Task directions: All records are to be retyped faithfully and completely.
── Extracted data ──
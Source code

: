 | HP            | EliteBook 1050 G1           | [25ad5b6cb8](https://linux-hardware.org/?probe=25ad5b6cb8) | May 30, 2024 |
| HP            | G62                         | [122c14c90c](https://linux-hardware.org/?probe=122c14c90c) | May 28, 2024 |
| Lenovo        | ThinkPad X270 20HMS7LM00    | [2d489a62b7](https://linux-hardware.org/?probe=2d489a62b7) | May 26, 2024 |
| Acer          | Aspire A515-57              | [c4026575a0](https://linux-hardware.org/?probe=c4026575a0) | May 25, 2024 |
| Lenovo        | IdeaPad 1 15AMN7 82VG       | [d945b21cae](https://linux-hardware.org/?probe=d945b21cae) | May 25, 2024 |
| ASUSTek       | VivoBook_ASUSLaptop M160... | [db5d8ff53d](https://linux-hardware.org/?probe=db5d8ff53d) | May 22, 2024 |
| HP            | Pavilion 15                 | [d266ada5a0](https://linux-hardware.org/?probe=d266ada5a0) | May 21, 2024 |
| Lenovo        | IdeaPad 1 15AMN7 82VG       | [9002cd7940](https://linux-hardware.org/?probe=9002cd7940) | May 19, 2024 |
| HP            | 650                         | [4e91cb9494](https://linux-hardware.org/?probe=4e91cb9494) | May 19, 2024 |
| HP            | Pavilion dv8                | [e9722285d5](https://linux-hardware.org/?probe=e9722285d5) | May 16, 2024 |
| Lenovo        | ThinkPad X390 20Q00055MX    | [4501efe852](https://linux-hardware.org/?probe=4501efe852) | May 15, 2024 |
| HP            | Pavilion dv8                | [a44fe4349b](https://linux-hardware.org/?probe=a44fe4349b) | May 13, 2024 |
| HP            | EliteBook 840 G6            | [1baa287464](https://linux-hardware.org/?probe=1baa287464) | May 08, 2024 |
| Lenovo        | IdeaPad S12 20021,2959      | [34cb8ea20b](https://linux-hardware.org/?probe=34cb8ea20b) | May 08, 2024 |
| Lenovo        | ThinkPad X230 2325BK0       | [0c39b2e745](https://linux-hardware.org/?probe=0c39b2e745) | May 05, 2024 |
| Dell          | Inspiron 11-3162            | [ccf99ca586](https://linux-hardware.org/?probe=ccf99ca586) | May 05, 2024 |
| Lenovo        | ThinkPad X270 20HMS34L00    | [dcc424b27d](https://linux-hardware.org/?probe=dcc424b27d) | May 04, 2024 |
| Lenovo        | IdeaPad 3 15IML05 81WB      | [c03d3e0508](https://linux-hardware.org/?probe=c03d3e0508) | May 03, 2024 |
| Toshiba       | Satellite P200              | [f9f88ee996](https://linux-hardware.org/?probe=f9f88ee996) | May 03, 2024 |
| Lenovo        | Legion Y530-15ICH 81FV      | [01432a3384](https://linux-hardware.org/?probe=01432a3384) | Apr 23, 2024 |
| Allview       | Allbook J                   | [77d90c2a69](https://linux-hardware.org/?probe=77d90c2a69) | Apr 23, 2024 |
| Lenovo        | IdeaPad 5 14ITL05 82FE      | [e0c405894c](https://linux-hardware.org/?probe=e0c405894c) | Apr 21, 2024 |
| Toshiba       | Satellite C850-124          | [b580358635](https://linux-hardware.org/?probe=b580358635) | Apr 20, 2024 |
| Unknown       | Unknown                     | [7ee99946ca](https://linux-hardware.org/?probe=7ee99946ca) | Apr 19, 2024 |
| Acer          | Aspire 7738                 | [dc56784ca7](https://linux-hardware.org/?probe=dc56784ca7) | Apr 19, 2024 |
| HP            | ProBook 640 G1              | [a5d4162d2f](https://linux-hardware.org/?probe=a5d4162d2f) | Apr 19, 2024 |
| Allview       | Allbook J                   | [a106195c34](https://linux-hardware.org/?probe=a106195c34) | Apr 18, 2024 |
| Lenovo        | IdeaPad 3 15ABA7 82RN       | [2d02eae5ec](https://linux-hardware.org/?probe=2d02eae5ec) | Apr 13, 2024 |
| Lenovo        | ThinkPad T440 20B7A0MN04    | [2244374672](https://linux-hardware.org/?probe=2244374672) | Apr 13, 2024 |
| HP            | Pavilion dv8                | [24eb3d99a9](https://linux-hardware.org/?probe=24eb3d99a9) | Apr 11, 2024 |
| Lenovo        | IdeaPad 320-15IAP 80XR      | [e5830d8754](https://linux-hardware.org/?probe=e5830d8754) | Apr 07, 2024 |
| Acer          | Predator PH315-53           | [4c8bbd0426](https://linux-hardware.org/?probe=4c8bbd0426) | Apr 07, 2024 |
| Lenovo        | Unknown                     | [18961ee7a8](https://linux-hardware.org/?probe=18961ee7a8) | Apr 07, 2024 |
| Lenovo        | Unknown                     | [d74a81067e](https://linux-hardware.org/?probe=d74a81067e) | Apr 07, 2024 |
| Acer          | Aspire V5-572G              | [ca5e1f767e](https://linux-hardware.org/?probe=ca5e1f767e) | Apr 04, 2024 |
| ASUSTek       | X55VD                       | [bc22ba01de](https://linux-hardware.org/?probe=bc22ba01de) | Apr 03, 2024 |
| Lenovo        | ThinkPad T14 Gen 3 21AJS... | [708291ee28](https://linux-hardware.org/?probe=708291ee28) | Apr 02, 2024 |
───
Result of this exercise:
Source code

: | HP            | EliteBook 1050 G1           | [25ad5b6cb8](https://linux-hardware.org/?probe=25ad5b6cb8) | May 30, 2024 |
| HP            | G62                         | [122c14c90c](https://linux-hardware.org/?probe=122c14c90c) | May 28, 2024 |
| Lenovo        | ThinkPad X270 20HMS7LM00    | [2d489a62b7](https://linux-hardware.org/?probe=2d489a62b7) | May 26, 2024 |
| Acer          | Aspire A515-57              | [c4026575a0](https://linux-hardware.org/?probe=c4026575a0) | May 25, 2024 |
| Lenovo        | IdeaPad 1 15AMN7 82VG       | [d945b21cae](https://linux-hardware.org/?probe=d945b21cae) | May 25, 2024 |
| ASUSTek       | VivoBook_ASUSLaptop M160... | [db5d8ff53d](https://linux-hardware.org/?probe=db5d8ff53d) | May 22, 2024 |
| HP            | Pavilion 15                 | [d266ada5a0](https://linux-hardware.org/?probe=d266ada5a0) | May 21, 2024 |
| Lenovo        | IdeaPad 1 15AMN7 82VG       | [9002cd7940](https://linux-hardware.org/?probe=9002cd7940) | May 19, 2024 |
| HP            | 650                         | [4e91cb9494](https://linux-hardware.org/?probe=4e91cb9494) | May 19, 2024 |
| HP            | Pavilion dv8                | [e9722285d5](https://linux-hardware.org/?probe=e9722285d5) | May 16, 2024 |
| Lenovo        | ThinkPad X390 20Q00055MX    | [4501efe852](https://linux-hardware.org/?probe=4501efe852) | May 15, 2024 |
| HP            | Pavilion dv8                | [a44fe4349b](https://linux-hardware.org/?probe=a44fe4349b) | May 13, 2024 |
| HP            | EliteBook 840 G6            | [1baa287464](https://linux-hardware.org/?probe=1baa287464) | May 08, 2024 |
| Lenovo        | IdeaPad S12 20021,2959      | [34cb8ea20b](https://linux-hardware.org/?probe=34cb8ea20b) | May 08, 2024 |
| Lenovo        | ThinkPad X230 2325BK0       | [0c39b2e745](https://linux-hardware.org/?probe=0c39b2e745) | May 05, 2024 |
| Dell          | Inspiron 11-3162            | [ccf99ca586](https://linux-hardware.org/?probe=ccf99ca586) | May 05, 2024 |
| Lenovo        | ThinkPad X270 20HMS34L00    | [dcc424b27d](https://linux-hardware.org/?probe=dcc424b27d) | May 04, 2024 |
| Lenovo        | IdeaPad 3 15IML05 81WB      | [c03d3e0508](https://linux-hardware.org/?probe=c03d3e0508) | May 03, 2024 |
| Toshiba       | Satellite P200              | [f9f88ee996](https://linux-hardware.org/?probe=f9f88ee996) | May 03, 2024 |
| Lenovo        | Legion Y530-15ICH 81FV      | [01432a3384](https://linux-hardware.org/?probe=01432a3384) | Apr 23, 2024 |
| Allview       | Allbook J                   | [77d90c2a69](https://linux-hardware.org/?probe=77d90c2a69) | Apr 23, 2024 |
| Lenovo        | IdeaPad 5 14ITL05 82FE      | [e0c405894c](https://linux-hardware.org/?probe=e0c405894c) | Apr 21, 2024 |
| Toshiba       | Satellite C850-124          | [b580358635](https://linux-hardware.org/?probe=b580358635) | Apr 20, 2024 |
| Unknown       | Unknown                     | [7ee99946ca](https://linux-hardware.org/?probe=7ee99946ca) | Apr 19, 2024 |
| Acer          | Aspire 7738                 | [dc56784ca7](https://linux-hardware.org/?probe=dc56784ca7) | Apr 19, 2024 |
| HP            | ProBook 640 G1              | [a5d4162d2f](https://linux-hardware.org/?probe=a5d4162d2f) | Apr 19, 2024 |
| Allview       | Allbook J                   | [a106195c34](https://linux-hardware.org/?probe=a106195c34) | Apr 18, 2024 |
| Lenovo        | IdeaPad 3 15ABA7 82RN       | [2d02eae5ec](https://linux-hardware.org/?probe=2d02eae5ec) | Apr 13, 2024 |
| Lenovo        | ThinkPad T440 20B7A0MN04    | [2244374672](https://linux-hardware.org/?probe=2244374672) | Apr 13, 2024 |
| HP            | Pavilion dv8                | [24eb3d99a9](https://linux-hardware.org/?probe=24eb3d99a9) | Apr 11, 2024 |
| Lenovo        | IdeaPad 320-15IAP 80XR      | [e5830d8754](https://linux-hardware.org/?probe=e5830d8754) | Apr 07, 2024 |
| Acer          | Predator PH315-53           | [4c8bbd0426](https://linux-hardware.org/?probe=4c8bbd0426) | Apr 07, 2024 |
| Lenovo        | Unknown                     | [18961ee7a8](https://linux-hardware.org/?probe=18961ee7a8) | Apr 07, 2024 |
| Lenovo        | Unknown                     | [d74a81067e](https://linux-hardware.org/?probe=d74a81067e) | Apr 07, 2024 |
| Acer          | Aspire V5-572G              | [ca5e1f767e](https://linux-hardware.org/?probe=ca5e1f767e) | Apr 04, 2024 |
| ASUSTek       | X55VD                       | [bc22ba01de](https://linux-hardware.org/?probe=bc22ba01de) | Apr 03, 2024 |
| Lenovo        | ThinkPad T14 Gen 3 21AJS... | [708291ee28](https://linux-hardware.org/?probe=708291ee28) | Apr 02, 2024 |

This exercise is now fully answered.